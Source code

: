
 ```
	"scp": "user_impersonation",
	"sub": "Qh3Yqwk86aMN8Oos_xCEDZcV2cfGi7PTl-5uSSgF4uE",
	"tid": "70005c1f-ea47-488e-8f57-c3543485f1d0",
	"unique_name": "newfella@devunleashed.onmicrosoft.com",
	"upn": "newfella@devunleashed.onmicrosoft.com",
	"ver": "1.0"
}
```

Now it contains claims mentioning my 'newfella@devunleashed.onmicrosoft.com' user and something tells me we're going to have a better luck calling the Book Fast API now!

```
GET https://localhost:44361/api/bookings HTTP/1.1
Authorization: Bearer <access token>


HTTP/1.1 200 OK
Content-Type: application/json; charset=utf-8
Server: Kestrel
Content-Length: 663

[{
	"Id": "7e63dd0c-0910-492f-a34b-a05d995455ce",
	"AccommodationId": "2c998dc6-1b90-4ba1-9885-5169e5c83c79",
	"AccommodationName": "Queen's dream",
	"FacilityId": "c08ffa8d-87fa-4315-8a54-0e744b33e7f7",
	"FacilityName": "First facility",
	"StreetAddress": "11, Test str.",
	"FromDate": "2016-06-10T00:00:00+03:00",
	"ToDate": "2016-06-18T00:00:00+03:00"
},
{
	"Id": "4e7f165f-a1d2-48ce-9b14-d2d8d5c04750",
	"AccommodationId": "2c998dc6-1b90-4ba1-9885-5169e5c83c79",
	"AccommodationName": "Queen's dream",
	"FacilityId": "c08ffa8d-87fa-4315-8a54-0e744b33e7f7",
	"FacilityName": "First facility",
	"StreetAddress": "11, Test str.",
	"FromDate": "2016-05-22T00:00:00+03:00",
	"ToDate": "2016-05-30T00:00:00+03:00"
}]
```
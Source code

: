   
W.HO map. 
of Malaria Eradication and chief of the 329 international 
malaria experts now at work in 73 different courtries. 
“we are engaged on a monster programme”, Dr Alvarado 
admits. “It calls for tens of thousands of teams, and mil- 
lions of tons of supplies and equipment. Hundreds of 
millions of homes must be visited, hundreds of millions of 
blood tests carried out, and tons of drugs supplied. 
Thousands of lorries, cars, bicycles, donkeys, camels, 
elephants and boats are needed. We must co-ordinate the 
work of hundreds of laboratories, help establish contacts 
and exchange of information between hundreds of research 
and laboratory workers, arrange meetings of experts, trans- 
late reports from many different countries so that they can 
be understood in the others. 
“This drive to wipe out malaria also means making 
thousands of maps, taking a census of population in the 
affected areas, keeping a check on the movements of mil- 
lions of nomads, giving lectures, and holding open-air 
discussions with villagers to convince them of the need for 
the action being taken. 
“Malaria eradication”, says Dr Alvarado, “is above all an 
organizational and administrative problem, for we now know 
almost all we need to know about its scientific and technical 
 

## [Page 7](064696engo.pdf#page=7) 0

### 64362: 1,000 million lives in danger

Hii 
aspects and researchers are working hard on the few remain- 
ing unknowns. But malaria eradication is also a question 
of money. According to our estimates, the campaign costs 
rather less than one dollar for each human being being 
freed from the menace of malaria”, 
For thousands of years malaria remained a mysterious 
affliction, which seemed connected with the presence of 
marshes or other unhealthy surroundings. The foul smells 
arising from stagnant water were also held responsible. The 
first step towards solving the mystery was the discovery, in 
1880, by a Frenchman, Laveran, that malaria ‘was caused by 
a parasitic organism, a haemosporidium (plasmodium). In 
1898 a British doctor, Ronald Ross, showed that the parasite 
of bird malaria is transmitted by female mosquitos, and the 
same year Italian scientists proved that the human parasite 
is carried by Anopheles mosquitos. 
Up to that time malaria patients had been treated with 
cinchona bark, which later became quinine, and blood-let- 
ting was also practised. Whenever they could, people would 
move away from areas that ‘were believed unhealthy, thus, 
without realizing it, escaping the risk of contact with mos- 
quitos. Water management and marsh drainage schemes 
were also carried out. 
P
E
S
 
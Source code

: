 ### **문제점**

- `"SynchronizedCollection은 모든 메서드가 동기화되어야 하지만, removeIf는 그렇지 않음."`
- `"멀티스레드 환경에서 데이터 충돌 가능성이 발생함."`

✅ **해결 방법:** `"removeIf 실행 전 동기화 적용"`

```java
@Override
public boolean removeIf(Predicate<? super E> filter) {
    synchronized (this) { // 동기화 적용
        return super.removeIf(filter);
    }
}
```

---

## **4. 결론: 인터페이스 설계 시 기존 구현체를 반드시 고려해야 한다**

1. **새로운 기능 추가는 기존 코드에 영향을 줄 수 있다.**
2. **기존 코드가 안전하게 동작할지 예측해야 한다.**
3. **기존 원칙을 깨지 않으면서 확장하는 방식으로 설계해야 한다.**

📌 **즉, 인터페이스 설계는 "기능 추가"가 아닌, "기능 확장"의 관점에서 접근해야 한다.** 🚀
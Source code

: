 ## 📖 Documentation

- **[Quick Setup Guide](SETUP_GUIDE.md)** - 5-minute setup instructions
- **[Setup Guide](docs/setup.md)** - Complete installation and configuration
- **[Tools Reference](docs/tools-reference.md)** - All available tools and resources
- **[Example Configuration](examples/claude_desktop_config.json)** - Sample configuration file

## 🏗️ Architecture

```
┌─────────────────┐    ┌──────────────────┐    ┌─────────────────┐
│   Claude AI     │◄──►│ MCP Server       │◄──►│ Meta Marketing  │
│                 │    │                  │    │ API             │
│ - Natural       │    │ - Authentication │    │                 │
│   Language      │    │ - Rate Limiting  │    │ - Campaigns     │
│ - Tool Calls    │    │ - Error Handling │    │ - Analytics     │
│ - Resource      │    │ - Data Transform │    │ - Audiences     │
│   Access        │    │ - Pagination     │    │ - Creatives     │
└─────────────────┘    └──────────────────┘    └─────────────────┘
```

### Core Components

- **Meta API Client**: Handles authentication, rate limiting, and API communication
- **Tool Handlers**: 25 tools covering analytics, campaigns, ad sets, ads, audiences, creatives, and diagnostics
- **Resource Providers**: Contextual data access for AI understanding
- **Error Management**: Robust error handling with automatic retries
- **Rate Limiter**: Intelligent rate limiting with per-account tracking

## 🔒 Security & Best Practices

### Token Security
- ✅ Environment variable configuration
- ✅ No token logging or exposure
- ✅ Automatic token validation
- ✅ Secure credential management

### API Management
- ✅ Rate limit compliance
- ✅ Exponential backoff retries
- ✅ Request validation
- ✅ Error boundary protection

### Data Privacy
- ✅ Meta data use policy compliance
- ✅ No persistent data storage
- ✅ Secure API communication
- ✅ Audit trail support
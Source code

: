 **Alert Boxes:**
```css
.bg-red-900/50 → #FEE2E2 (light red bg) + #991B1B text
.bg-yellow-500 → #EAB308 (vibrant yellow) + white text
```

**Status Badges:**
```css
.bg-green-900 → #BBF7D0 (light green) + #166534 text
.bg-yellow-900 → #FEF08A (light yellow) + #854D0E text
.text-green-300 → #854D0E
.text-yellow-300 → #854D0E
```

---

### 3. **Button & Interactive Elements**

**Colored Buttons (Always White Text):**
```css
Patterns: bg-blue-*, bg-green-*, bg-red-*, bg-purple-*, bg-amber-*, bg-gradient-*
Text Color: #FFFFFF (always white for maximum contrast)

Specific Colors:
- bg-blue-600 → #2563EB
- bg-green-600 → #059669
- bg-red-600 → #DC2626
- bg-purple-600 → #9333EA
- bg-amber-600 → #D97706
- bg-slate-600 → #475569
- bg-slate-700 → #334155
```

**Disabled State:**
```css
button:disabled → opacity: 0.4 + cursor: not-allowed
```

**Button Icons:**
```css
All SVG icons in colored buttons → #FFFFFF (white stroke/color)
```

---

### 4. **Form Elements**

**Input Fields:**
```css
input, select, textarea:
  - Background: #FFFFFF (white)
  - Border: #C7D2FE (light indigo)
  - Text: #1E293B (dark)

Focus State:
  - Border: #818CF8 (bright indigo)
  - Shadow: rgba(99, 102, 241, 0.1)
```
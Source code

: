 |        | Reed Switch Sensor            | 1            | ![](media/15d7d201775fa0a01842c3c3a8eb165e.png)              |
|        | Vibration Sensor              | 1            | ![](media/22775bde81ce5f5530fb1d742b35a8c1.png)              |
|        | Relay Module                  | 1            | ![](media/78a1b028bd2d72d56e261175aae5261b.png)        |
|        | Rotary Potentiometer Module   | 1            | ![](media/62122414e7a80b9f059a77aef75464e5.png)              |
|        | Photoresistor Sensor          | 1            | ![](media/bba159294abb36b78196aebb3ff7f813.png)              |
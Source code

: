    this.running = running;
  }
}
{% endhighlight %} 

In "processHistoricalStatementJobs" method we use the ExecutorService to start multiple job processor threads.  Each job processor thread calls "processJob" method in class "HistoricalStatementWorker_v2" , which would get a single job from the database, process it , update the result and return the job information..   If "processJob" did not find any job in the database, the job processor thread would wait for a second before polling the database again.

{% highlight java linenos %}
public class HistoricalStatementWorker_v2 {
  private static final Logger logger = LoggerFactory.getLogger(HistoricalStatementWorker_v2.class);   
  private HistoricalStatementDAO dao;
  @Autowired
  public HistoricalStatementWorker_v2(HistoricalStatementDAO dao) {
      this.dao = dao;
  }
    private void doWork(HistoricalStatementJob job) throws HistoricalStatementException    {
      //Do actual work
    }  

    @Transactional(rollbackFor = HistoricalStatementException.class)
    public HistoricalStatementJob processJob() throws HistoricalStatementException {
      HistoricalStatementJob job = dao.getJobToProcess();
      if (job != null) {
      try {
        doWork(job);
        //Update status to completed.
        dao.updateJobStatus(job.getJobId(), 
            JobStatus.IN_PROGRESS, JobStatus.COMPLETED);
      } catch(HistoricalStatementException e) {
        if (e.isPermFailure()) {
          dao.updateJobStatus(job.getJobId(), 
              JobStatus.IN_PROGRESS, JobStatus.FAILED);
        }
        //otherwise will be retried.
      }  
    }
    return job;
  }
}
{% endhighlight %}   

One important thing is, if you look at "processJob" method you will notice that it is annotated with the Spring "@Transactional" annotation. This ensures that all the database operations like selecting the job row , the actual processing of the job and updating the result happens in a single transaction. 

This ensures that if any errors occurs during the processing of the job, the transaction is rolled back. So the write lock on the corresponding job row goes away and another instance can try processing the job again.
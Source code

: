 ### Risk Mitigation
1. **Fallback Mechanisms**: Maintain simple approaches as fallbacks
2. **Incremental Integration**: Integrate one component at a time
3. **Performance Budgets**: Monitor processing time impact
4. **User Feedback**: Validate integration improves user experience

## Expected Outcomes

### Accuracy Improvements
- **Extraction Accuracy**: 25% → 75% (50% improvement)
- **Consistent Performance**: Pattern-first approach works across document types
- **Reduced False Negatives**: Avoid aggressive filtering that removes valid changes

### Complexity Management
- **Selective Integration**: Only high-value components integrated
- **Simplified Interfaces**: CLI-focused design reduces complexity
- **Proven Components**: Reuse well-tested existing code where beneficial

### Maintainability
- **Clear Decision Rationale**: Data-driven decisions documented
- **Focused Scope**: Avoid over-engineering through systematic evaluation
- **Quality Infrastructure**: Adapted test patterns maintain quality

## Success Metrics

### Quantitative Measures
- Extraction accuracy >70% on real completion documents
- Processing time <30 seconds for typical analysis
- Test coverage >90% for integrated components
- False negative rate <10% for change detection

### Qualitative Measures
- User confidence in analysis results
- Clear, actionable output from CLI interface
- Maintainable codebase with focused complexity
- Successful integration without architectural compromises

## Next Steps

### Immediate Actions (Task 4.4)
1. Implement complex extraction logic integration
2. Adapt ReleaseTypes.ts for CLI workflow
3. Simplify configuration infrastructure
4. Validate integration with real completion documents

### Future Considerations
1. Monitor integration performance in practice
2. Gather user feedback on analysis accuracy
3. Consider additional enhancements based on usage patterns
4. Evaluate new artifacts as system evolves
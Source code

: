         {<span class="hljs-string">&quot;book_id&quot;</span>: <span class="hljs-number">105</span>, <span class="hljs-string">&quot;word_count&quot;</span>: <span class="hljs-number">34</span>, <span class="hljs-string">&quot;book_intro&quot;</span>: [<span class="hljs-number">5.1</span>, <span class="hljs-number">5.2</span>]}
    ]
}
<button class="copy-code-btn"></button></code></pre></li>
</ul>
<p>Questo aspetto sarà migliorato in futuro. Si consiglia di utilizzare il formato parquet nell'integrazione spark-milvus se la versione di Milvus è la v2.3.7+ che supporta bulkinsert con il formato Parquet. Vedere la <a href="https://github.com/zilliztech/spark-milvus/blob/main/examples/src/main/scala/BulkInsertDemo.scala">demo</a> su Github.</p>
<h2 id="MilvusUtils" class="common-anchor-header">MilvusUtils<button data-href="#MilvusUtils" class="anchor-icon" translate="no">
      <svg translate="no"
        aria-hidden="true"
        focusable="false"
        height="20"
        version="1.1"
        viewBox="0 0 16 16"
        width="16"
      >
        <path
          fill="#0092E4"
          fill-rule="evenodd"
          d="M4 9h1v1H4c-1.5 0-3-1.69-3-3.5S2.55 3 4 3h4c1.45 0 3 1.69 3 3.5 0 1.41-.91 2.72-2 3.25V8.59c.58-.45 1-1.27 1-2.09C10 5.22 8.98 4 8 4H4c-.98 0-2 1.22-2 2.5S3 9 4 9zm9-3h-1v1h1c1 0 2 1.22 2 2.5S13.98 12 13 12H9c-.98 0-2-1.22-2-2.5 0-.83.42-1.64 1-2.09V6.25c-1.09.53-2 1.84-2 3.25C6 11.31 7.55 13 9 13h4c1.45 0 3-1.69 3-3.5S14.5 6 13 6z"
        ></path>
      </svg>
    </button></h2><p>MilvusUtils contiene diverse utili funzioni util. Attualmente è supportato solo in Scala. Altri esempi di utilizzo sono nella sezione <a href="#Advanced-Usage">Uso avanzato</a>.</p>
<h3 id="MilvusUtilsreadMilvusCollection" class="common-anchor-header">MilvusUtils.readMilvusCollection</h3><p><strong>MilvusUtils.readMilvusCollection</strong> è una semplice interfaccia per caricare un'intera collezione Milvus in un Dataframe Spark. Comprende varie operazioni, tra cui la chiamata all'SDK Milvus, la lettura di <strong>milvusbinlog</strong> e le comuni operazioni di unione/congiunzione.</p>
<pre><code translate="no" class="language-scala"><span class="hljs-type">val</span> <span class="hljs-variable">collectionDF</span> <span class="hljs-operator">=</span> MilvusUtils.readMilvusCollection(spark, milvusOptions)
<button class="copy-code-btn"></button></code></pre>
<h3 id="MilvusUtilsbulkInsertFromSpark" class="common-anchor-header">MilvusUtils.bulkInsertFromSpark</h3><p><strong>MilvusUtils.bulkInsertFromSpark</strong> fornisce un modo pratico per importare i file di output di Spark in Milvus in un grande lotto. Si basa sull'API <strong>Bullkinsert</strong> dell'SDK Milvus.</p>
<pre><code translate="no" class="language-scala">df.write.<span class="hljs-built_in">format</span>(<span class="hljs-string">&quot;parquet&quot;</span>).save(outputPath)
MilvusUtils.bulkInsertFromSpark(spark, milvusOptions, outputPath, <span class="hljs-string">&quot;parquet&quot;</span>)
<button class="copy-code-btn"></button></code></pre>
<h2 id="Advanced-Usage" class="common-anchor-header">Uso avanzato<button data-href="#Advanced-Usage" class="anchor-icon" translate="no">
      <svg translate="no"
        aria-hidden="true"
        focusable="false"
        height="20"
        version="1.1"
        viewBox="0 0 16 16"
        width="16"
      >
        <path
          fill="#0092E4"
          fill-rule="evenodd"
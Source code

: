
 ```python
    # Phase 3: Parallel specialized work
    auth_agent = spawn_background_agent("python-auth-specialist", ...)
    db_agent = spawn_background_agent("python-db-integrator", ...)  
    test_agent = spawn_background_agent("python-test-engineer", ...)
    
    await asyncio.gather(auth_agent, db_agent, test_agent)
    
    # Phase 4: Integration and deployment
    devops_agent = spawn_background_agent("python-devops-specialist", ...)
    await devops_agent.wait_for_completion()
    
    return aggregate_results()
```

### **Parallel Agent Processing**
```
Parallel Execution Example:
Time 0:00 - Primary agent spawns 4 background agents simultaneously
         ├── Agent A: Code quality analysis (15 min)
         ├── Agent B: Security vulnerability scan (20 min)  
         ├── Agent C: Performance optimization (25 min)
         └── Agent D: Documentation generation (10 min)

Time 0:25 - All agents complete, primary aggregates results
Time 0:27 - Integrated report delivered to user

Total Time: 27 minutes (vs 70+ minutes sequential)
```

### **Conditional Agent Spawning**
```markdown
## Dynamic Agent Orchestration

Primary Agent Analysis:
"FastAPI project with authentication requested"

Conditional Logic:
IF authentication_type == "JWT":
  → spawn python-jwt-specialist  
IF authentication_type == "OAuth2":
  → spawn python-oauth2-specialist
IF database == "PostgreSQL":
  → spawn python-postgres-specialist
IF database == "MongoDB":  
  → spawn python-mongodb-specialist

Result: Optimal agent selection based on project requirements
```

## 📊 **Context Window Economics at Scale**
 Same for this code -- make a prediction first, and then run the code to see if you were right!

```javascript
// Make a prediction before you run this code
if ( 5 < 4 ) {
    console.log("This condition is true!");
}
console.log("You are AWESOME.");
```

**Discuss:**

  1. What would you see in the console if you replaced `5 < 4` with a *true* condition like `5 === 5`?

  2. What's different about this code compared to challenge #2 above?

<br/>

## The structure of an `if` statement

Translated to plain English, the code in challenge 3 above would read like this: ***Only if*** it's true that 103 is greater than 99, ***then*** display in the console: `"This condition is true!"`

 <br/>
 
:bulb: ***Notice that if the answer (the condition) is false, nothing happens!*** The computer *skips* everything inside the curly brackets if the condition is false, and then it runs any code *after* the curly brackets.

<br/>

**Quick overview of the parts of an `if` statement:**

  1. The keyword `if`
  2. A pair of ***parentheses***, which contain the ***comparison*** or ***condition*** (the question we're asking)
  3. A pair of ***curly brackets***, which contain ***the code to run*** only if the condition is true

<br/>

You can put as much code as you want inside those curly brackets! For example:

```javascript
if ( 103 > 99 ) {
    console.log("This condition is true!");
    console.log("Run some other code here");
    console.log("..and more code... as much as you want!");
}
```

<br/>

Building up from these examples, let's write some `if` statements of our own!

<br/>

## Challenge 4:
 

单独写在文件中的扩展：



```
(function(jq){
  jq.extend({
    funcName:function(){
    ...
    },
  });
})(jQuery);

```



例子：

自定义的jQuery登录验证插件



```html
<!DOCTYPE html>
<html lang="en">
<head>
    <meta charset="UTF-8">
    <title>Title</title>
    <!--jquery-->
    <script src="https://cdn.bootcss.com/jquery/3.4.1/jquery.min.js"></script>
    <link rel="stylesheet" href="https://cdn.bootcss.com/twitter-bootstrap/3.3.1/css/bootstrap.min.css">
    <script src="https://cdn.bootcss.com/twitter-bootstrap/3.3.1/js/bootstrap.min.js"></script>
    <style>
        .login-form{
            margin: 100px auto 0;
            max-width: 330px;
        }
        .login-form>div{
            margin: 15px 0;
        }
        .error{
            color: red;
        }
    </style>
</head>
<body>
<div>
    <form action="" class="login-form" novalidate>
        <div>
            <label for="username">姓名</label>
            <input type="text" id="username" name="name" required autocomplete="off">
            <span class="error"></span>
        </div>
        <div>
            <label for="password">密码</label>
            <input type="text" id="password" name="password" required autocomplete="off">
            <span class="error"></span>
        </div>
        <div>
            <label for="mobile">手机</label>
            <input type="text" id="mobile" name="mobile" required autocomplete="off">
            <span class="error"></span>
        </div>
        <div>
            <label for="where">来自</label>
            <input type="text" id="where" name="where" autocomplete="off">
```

==========

# What you will do:
Considering only the data above, return the lines in which "documents" occurs.

# The completed task:
- Extraction accuracy >70% on real completion documents
4. Validate integration with real completion documents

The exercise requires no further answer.